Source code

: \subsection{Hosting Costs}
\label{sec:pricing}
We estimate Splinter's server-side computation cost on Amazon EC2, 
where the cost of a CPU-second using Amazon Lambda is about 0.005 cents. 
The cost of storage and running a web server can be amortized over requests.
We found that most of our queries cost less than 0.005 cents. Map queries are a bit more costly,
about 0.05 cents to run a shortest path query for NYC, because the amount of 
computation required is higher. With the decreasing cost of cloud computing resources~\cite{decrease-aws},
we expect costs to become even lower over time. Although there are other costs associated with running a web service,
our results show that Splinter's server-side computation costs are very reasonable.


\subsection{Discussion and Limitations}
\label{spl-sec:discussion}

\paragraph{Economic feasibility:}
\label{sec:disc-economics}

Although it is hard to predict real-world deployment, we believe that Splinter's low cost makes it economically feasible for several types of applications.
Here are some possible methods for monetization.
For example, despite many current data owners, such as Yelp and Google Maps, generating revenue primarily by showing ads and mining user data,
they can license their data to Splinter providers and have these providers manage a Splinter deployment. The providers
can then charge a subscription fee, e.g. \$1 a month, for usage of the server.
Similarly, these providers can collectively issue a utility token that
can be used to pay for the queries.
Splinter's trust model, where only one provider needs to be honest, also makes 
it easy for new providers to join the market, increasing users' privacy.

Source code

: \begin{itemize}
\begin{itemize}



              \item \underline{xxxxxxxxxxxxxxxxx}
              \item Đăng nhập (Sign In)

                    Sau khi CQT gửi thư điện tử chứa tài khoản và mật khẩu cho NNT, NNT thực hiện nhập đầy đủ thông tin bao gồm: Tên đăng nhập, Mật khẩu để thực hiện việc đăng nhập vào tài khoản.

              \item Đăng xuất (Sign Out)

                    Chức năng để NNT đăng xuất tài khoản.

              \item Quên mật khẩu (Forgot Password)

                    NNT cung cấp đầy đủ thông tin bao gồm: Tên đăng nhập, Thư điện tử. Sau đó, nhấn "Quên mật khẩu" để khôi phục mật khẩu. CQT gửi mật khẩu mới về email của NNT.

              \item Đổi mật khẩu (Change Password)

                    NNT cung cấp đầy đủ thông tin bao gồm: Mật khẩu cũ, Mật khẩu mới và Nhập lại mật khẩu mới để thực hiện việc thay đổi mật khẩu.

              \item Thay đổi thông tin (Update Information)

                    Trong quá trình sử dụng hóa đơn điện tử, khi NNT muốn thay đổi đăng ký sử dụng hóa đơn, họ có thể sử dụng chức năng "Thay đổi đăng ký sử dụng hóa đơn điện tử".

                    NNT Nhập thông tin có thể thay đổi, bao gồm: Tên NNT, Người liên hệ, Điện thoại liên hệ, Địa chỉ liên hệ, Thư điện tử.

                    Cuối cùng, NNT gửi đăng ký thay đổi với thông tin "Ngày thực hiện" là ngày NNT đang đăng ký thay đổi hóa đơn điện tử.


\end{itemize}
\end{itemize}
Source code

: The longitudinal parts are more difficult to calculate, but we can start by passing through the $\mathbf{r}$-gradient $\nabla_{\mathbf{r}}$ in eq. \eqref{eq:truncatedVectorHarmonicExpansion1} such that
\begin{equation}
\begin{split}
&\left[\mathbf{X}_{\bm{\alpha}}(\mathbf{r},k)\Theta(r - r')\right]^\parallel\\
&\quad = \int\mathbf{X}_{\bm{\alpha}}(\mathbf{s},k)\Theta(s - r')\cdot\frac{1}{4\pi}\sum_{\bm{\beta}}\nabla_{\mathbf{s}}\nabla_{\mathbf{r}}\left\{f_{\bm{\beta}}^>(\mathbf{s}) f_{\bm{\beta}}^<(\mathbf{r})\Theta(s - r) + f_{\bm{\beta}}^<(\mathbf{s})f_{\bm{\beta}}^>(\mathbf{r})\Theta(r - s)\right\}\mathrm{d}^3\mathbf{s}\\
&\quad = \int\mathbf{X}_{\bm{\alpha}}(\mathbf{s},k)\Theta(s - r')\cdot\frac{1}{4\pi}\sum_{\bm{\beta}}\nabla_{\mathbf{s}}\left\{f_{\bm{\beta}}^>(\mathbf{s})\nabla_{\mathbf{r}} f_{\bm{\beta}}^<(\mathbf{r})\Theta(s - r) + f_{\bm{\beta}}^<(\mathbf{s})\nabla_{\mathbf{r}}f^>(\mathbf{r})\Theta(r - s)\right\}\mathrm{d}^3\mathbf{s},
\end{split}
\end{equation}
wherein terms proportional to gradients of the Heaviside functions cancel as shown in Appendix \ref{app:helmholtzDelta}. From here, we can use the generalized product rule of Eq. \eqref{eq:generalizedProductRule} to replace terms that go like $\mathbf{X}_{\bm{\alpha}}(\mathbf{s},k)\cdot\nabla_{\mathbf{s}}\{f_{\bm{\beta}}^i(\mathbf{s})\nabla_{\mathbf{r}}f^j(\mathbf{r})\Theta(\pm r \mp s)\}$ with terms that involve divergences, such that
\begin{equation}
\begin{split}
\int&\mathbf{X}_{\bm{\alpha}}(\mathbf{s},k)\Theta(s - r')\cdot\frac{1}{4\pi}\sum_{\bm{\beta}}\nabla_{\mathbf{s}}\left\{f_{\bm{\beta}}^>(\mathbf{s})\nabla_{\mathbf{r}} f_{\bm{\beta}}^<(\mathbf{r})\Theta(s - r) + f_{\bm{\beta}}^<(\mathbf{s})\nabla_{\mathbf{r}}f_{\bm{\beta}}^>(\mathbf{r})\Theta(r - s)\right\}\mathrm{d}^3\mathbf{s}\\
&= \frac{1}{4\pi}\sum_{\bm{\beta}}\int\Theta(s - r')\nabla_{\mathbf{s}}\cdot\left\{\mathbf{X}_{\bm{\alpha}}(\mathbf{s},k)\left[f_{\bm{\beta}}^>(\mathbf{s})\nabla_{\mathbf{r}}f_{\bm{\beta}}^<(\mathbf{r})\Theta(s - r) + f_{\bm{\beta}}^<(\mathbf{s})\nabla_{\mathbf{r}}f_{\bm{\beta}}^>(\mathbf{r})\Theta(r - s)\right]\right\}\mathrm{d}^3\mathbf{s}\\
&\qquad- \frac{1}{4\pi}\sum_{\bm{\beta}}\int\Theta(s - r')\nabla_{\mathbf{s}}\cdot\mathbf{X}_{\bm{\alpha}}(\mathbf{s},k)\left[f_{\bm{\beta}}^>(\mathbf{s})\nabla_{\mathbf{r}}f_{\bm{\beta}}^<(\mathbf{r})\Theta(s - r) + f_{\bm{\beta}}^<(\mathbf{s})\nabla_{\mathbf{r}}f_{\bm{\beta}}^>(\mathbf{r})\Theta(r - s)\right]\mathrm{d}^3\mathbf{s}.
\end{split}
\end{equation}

===============

YOUR TASK ->
From the records above, copy each line that contains the word "data".

SOLUTION FOR THIS EXERCISE ->
For example, despite many current data owners, such as Yelp and Google Maps, generating revenue primarily by showing ads and mining user data,
they can license their data to Splinter providers and have these providers manage a Splinter deployment. The providers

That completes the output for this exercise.